Брюнхильд приветливо улыбалась молодым женщинам, приглашая посидеть с нею, пока отцы заняты своим. По князю и его дочери было вовсе не заметно, что их утомляет необходимость в каждом городке заново проделывать все те же дела и обряды. Олеговы «берсерки» с теми же грозно-каменными лицами стригли глазами по толпе и крышам, и Горыня так же пристально следила за всяким, кто находился перед Брюнхильд. Поймав взгляд Зяблицы, подмигнула ей на Благодана, и та понимающе кивнула…
Привели рыжего бычка, мужчины отправились в святилище приносить жертву. Потом расселись за столы в одной из двух длинных обчин, ожидая, пока мясо сварится в больших котлах. Прежде чем сесть, Семигость сам разжег небольшой огонь на жертвеннике перед чурами и положил в него кусок хлеба и кусочек мяса. Самый большой чур звался Троеслав и изображал прародителя здешних жителей; два других были поставлены в память его жены и брата, от которого пошла младшая ветвь рода, и ради такого события боярыня, Мировита, нарядила чуры в особые шапки и платок.

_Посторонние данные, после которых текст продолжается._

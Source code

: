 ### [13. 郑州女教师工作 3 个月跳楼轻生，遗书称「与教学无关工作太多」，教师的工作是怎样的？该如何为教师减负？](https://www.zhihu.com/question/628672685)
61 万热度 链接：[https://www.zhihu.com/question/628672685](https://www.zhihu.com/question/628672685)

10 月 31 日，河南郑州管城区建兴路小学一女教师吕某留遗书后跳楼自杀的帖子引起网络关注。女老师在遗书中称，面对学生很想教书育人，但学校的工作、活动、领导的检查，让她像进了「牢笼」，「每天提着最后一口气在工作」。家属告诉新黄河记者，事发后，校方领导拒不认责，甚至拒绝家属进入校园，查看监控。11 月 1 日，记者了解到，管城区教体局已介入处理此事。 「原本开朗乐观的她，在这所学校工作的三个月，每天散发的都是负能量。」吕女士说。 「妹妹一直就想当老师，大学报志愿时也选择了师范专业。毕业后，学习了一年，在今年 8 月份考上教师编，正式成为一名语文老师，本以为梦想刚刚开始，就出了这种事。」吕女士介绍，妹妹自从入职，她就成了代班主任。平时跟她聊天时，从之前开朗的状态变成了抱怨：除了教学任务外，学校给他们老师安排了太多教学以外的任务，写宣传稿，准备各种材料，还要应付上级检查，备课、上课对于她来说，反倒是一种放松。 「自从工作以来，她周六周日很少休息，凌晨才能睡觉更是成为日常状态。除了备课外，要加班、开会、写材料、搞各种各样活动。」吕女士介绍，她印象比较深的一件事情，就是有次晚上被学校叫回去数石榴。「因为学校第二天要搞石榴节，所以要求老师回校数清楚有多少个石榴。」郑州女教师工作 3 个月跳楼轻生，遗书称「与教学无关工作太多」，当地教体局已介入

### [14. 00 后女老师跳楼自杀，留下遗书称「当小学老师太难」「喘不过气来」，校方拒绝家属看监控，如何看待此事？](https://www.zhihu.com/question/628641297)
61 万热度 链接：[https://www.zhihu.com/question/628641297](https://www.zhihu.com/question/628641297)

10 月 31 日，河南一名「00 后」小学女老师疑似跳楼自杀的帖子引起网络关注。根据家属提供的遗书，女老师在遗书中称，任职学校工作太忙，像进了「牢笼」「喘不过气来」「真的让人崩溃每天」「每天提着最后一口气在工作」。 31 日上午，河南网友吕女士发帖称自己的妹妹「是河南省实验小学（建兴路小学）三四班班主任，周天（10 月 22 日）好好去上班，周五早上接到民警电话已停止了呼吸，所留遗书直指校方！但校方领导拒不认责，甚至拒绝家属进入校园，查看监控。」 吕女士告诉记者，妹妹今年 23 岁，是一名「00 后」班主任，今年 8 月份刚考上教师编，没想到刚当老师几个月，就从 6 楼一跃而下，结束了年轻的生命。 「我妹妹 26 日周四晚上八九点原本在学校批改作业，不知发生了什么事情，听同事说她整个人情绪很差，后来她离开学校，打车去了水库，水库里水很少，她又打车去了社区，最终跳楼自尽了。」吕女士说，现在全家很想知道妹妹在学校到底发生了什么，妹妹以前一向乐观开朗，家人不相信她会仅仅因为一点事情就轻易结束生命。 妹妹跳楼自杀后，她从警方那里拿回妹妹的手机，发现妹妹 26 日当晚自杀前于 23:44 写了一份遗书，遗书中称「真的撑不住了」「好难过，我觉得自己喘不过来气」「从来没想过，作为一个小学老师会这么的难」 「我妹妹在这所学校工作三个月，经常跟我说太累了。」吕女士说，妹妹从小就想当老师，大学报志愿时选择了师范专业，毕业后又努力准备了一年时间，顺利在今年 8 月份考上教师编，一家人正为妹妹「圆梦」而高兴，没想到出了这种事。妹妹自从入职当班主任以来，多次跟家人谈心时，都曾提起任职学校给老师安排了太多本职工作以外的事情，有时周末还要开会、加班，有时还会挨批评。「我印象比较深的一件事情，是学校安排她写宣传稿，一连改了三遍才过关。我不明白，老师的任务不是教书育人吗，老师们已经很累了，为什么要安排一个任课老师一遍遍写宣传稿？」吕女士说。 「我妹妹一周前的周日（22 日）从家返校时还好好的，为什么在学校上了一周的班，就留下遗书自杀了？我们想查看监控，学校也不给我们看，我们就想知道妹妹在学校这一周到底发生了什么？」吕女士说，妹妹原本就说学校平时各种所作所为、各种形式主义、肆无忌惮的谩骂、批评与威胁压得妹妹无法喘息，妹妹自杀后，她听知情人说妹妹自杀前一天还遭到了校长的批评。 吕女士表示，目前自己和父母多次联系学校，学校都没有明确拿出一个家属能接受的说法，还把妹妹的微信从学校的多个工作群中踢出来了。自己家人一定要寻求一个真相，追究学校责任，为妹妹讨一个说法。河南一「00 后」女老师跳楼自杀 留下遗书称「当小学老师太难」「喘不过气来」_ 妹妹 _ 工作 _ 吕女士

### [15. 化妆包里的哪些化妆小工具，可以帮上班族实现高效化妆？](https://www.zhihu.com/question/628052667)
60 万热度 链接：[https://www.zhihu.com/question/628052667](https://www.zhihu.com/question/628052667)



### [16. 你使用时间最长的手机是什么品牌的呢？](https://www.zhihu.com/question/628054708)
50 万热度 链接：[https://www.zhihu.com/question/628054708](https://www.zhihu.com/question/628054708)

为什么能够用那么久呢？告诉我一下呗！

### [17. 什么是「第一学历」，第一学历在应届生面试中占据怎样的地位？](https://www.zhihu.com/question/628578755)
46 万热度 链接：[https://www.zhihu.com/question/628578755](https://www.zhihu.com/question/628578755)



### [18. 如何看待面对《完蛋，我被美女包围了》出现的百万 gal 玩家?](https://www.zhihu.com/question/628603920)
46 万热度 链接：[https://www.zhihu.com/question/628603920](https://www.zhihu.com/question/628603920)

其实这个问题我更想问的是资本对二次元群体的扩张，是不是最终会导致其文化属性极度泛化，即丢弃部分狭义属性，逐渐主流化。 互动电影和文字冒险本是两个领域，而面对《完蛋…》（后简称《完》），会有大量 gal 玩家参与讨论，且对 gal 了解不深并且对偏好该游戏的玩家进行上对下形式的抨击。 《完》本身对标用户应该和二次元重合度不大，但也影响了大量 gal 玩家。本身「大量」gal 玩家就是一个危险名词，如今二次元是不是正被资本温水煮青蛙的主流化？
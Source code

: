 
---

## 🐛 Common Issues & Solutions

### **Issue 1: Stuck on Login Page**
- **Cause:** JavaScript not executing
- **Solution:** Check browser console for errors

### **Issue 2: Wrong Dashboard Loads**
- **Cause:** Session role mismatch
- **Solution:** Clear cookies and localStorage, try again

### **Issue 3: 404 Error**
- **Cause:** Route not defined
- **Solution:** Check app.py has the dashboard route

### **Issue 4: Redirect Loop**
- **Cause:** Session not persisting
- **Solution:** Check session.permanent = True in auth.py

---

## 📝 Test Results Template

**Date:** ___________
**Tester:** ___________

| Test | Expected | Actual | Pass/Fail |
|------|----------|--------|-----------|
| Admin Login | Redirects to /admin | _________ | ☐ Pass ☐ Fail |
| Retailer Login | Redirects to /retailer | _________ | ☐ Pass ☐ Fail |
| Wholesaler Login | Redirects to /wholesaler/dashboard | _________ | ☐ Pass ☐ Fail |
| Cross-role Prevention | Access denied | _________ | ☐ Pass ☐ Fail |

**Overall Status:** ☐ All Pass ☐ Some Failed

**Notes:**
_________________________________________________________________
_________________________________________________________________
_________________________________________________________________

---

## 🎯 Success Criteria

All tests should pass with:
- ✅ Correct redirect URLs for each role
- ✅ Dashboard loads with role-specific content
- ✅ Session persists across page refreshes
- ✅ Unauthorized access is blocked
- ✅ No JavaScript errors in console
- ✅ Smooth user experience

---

Хозяйка, Семигостева жена, управляла челядью, носившей пока угощение попроще: хлеб, сыр, сало, квашеную капусту, соленые грибы. Заметив ее ярко-синие глаза, – от нее их унаследовал Благодан, – Олег, как и в прежние годы, подумал: видно, когда-то давным-давно Семигость за эти глаза и выбрал ее из девичьего круга у воды, когда они сияли из-под пышного венка ярче барвинков…
– Живита! – окликнул Семигость одну из девушек, подошедших к почетному концу стола с блюдом печеных яиц и копченой рыбы. Олег мельком отметил, что блюдо – сарацинское, белое, с узором из непонятных черных значков. – Постой-ка.
Девушка остановилась, смущаясь и в то же время пытаясь сдержать довольную улыбку. Ей было лет четырнадцать: уже не недоросточек, но и до полного расцвета ей оставалось пару лет подрасти. Однако русая коса и сейчас была хороша, а свежее личико привлекало взгляд, как ягодка в листве. Красная полосатая плахта, белая вздевалка, обшитая шелком, такой же узорный шелк на очелье, серебряные колечки по сторонам лица с нанизанными голубыми бусинами, десяток стеклянных бус на шее делали ее нарядной и яркой. По лицу с крупными, в отца, чертами было видно, что нравом девушка бойка, и лишь почтительность заставляет ее хранить скромный и важный вид.
– Твоя дочь? – догадался Олег, окинув взглядом ее богатый наряд и карие глаза, в которых угадывалось сходство с Семигостем.
– Младшая. За последнее лето как вытянулась, а? С мать уже ростом.